Camille Paglia: Democrats ruined journalism, Clinton to blame for losing election, ‘I don’t see chaos’ with Trump in White House

During an interview on  Sean Hannity’s radio show yesterday, Camille Paglia destroyed Democrats, the media and journalists for their collusion and bias against Republicans and President Trump.

“It’s obscene,” Pagilia said. “It’s outrageous, OK? It shows that the Democrats are nothing now but words and fantasy and hallucination and Hollywood. There’s no journalism left. What’s happened to The New York Times? What’s happened to the major networks? It’s an outrage.”

 

Paglia called what she said the Democratic Party had done to journalism “absolutely grotesque” and warned it would take decades to recover.

“I’m a professor of media studies, in addition to a professor of humanities, OK?” she continued. “And I think it’s absolutely grotesque the way my party has destroyed journalism. Right now, it is going to take decades to recover from this atrocity that’s going on where the news media have turned themselves over to the most childish fraternity, kind of buffoonish behavior.”

One prime example circulating is this photo from Tuesday night as CNN announced the winner of the Georgia special election: Republican Karen Handel.

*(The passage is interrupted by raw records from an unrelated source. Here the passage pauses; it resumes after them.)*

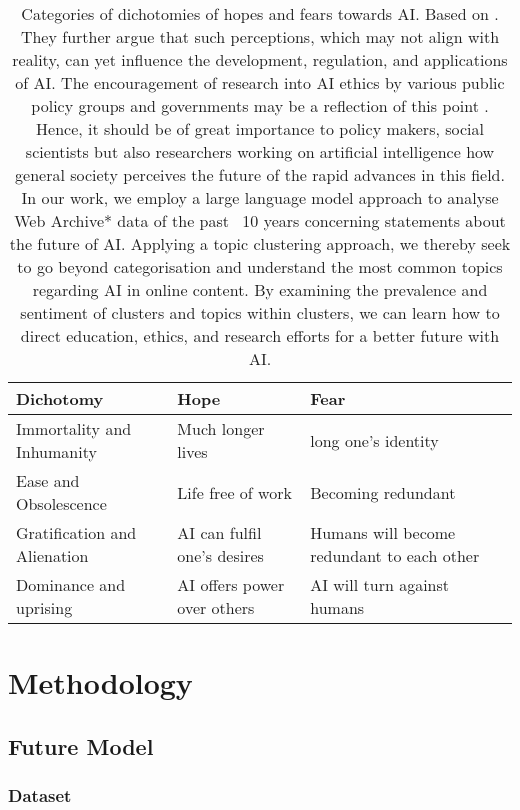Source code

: \documentclass[11pt]{article}
\begin{document}
\begin{table*}
\centering
\begin{tabular}{lll}
\hline
\textbf{Dichotomy} & \textbf{Hope} & \textbf{Fear}\\
\hline
Immortality and Inhumanity & Much longer lives & long one's identity \\
Ease and Obsolescence & Life free of work & Becoming redundant \\
Gratification and Alienation  & AI can fulfil one's desires & Humans will become redundant to each other \\
Dominance and uprising & AI offers power over others & AI will turn against humans \\
\hline
\end{tabular}
\caption{\label{dichotomy-categories}
Categories of dichotomies of hopes and fears towards AI. Based on \citet{cave2019}.
They further argue that such perceptions, which may not align with reality, can yet influence the development, regulation, and applications of AI. The encouragement of research into AI ethics by various public policy groups and governments may be a reflection of this point \citep{leslie2019}. \\
Hence, it should be of great importance to policy makers, social scientists but also researchers working on artificial intelligence how general society perceives the future of the rapid advances in this field. In our work, we employ a large language model approach to analyse Web Archive* data of the past ~10 years concerning statements about the future of AI. Applying a topic clustering approach, we thereby seek to go beyond \citet{cave2019} categorisation and understand the most common topics regarding AI in online content. By examining the prevalence and sentiment of clusters and topics within clusters, we can learn how to direct education, ethics, and research efforts for a better future with AI. 
}
\end{table*}



\section{Methodology}

\subsection{Future Model}

\subsubsection{Dataset}
\end{document}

biased journalists at CNN responding to Republican victory photo/screenshot

In her latest interview with the Weekly Standard, she speaks out on the 2016 election: “First of all, I must make my political affiliations crystal clear. I am a registered Democrat who voted for Bernie Sanders in the 2016 primary and for Jill Stein in the general election. Since last Fall, I’ve had my eye on Kamala Harris, the new senator from California, and I hope to vote for her in the next presidential primary.”

She addresses the fairness of the election and the attacks on Trump as a sexist.

photo/ donkey hotey

“…Donald Trump won the nomination fair and square against a host of serious, experienced opponents who simply failed to connect with a majority of GOP primary voters. However, there were too many unknowns about Trump, who had never held elective office and whose randy history in the shadowy demimonde of casinos and beauty pageants laid him open to a cascade of feverish accusations and innuendos from the ever-churning gnomes of the cash-propelled Clinton propaganda machine. In actuality, the sexism allegations about Trump were relatively few and minor, compared to the long list of lurid claims about the predatory Bill Clinton.”

Who is to blame for losing the 2016 race?

“…My position continues to be that Hillary, with her supercilious, Marie Antoinette-style entitlement, was a disastrously wrong candidate for 2016 and that she secured the nomination only through overt chicanery by the Democratic National Committee, assisted by a corrupt national media who, for over a year, imposed a virtual blackout on potential primary rivals.”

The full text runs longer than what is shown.